Il en retient que « l’article (…) est bien une « fausse nouvelle » établie sur la base de pièces entièrement fabriquées donnant l’illusion d’un véritable reportage rapportant une scène qui en définitive n’a jamais existé pour faire croire aux lecteurs que « la chasse aux flics » est lancée dans les banlieues parisiennes par des jeunes emplis de haine ».
Les magistrats ont ainsi conclu ce retour en force du délit de fausses nouvelles : « la liberté de la presse qui est un des fondements les plus essentiels de la démocratie ne saurait s’accommoder des méthodes les plus déloyales pour tromper le lecteur, abuser de sa crédulité et le désinformer ».
Liberté d'expression menacée
Ce très vieux délit, suranné, a déjà connu l’été dernier, d’une nouvelle actualité à la faveur d’une proposition signée par la très inspirée sénatrice Nathalie Goulet (UDI-UC), qui a affirmé : « Chacun peut aujourd’hui publier ses écrits depuis un ordinateur ou un téléphone portable. C’est en soi une très bonne chose, mais il faut prendre acte de cette transformation de la presse qui est aussi et malheureusement à l’origine d’abus de plus en plus nombreux. (…) c’est le fait de publier, diffuser, reproduire qui est incriminé », alors que, selon elle, « la seule élaboration de fausses nouvelles ne suffit pas ».
La lectrice et le lecteur de la présente chronique auront compris que ce discours est, en tant que tel, une véritable fake news ou, plus simplement, de l’ignorance d’une parlementaire.

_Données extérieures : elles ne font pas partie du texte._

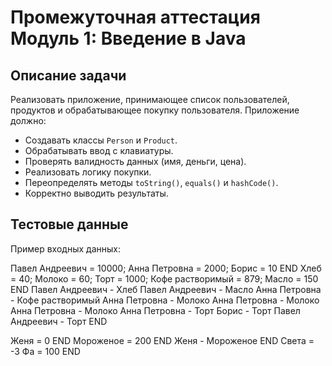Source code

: # Промежуточная аттестация Модуль 1: Введение в Java

## Описание задачи

Реализовать приложение, принимающее список пользователей, продуктов и обрабатывающее покупку пользователя. Приложение должно:

- Создавать классы `Person` и `Product`.
- Обрабатывать ввод с клавиатуры.
- Проверять валидность данных (имя, деньги, цена).
- Реализовать логику покупки.
- Переопределять методы `toString()`, `equals()` и `hashCode()`.
- Корректно выводить результаты.

## Тестовые данные

Пример входных данных:

Павел Андреевич = 10000; Анна Петровна = 2000; Борис = 10
END
Хлеб = 40; Молоко = 60; Торт = 1000; Кофе растворимый = 879; Масло = 150
END
Павел Андреевич - Хлеб
Павел Андреевич - Масло
Анна Петровна - Кофе растворимый
Анна Петровна - Молоко
Анна Петровна - Молоко
Анна Петровна - Молоко
Анна Петровна - Торт
Борис - Торт
Павел Андреевич - Торт
END

Женя = 0
END
Мороженое = 200
END
Женя - Мороженое
END
Света = -3
Фа = 100
END

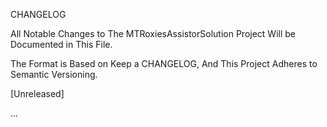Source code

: CHANGELOG

All Notable Changes to The MTRoxiesAssistorSolution Project Will be Documented in This File.

The Format is Based on Keep a CHANGELOG, And This Project Adheres to Semantic Versioning.



[Unreleased]

...




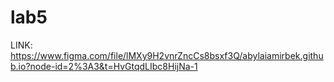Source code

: # lab5
LINK: https://www.figma.com/file/lMXy9H2vnrZncCs8bsxf3Q/abylaiamirbek.github.io?node-id=2%3A3&t=HvGtqdLIbc8HijNa-1
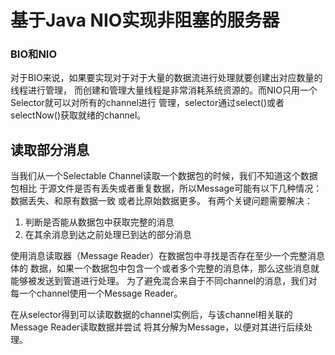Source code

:# 基于Java NIO实现非阻塞的服务器

### BIO和NIO
对于BIO来说，如果要实现对于对于大量的数据流进行处理就要创建出对应数量的线程进行管理，
而创建和管理大量线程是非常消耗系统资源的。而NIO只用一个Selector就可以对所有的channel进行
管理，selector通过select()或者selectNow()获取就绪的channel。

## 读取部分消息

当我们从一个Selectable Channel读取一个数据包的时候，我们不知道这个数据包相比
于源文件是否有丢失或者重复数据，所以Message可能有以下几种情况：数据丢失、和原有数据一致
或者比原始数据更多。
有两个关键问题需要解决：
1. 判断是否能从数据包中获取完整的消息
2. 在其余消息到达之前处理已到达的部分消息

使用消息读取器（Message Reader）在数据包中寻找是否存在至少一个完整消息体的
数据，如果一个数据包中包含一个或者多个完整的消息体，那么这些消息就能够被发送到管道进行处理。
为了避免混合来自于不同channel的消息，我们对每一个channel使用一个Message Reader。

在从selector得到可以读取数据的channel实例后，与该channel相关联的Message Reader读取数据并尝试
将其分解为Message，以便对其进行后续处理。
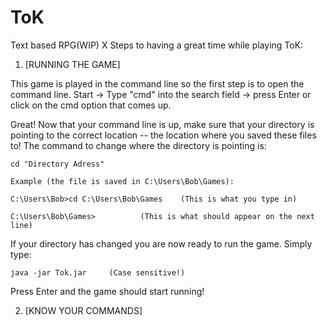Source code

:# ToK
Text based RPG(WIP)
X Steps to having a great time while playing ToK:


1. [RUNNING THE GAME]

This game is played in the command line so the first step is to open
the command line. Start -> Type "cmd" into the search field -> press Enter or click on the cmd option that comes up.

Great! Now that your command line is up, make sure that your directory is pointing to the correct location -- the location where you saved these files to! The command to change where the directory is pointing is:

	cd "Directory Adress"

	Example (the file is saved in C:\Users\Bob\Games):

	C:\Users\Bob>cd C:\Users\Bob\Games    (This is what you type in)

	C:\Users\Bob\Games>          (This is what should appear on the next line)

If your directory has changed you are now ready to run the game. Simply type:

	java -jar Tok.jar     (Case sensitive!)

Press Enter and the game should start running!



2. [KNOW YOUR COMMANDS]
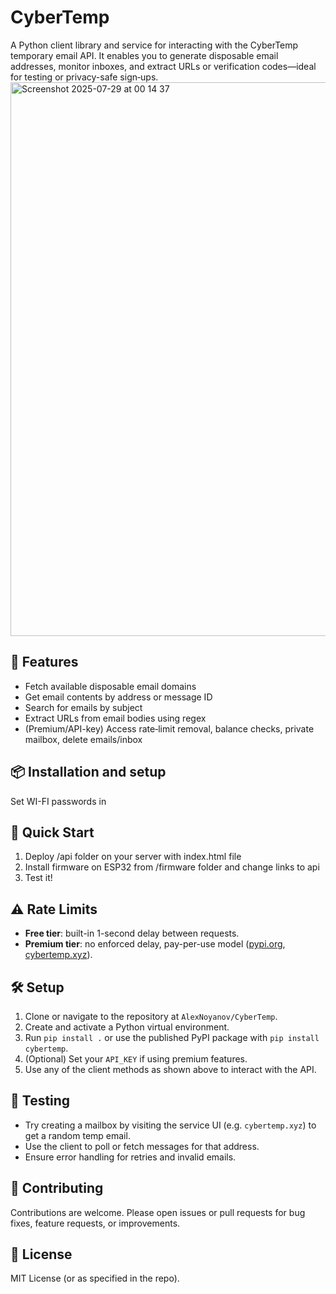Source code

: # CyberTemp

A Python client library and service for interacting with the CyberTemp temporary email API. It enables you to generate disposable email addresses, monitor inboxes, and extract URLs or verification codes—ideal for testing or privacy-safe sign‑ups.
<img width="1728" height="886" alt="Screenshot 2025-07-29 at 00 14 37" src="https://github.com/user-attachments/assets/adef87e4-57a3-40d4-9278-5741a3d8e817" />


## 🚀 Features

- Fetch available disposable email domains  
- Get email contents by address or message ID  
- Search for emails by subject  
- Extract URLs from email bodies using regex  
- (Premium/API-key) Access rate‑limit removal, balance checks, private mailbox, delete emails/inbox  

## 📦 Installation and setup

Set WI-FI passwords in 


## 🧰 Quick Start

1) Deploy /api folder on your server with index.html file
2) Install firmware on ESP32 from /firmware folder and change links to api
3) Test it!

## ⚠️ Rate Limits

- **Free tier**: built-in 1-second delay between requests.  
- **Premium tier**: no enforced delay, pay-per-use model ([pypi.org](https://pypi.org/project/cybertemp/), [cybertemp.xyz](https://www.cybertemp.xyz/)).

## 🛠️ Setup

1. Clone or navigate to the repository at `AlexNoyanov/CyberTemp`.
2. Create and activate a Python virtual environment.
3. Run `pip install .` or use the published PyPI package with `pip install cybertemp`.
4. (Optional) Set your `API_KEY` if using premium features.
5. Use any of the client methods as shown above to interact with the API.

## 🧪 Testing

- Try creating a mailbox by visiting the service UI (e.g. `cybertemp.xyz`) to get a random temp email.
- Use the client to poll or fetch messages for that address.
- Ensure error handling for retries and invalid emails.

## 🤝 Contributing

Contributions are welcome. Please open issues or pull requests for bug fixes, feature requests, or improvements.

## 📄 License

MIT License (or as specified in the repo).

Ajoutons enfin que la liberté d’expression souffrirait une fois de plus de l’adoption d’un énième texte de censure, qu’il s’agisse celui d’Emmanuel Macron ou de Nathalie Goulet.
Fier du principe de la Déclaration des Droits de l’Homme et du Citoyen de 1789, toujours en vigueur en droit français, le législateur a mis sur pieds, en un peu plus de deux siècles, plusieurs centaines de lois et règlements limitant la liberté d’expression, les restrictions apportées à cette dernière concernant des domaines variés, éloignés, parfois désuets. Ces limites varient par ailleurs, au gré des changements de mœurs, de gouvernements, ou d’évènements ponctuels, comme ces temps derniers les diatribes mensongères de Donald Trump.
Quelques centaines de dispositions légales éparses sont à présent applicables, dont il serait donc extrêmement fastidieux de dresser une liste complète, lorsqu’il s’agit de restreindre la diffusion d’un message, que celui-ci soit oral, écrit, peint, filmé ou encore chanté.
Au diable la pédagogie et autres méthodes vieillottes : mieux vaut interdire que prévenir.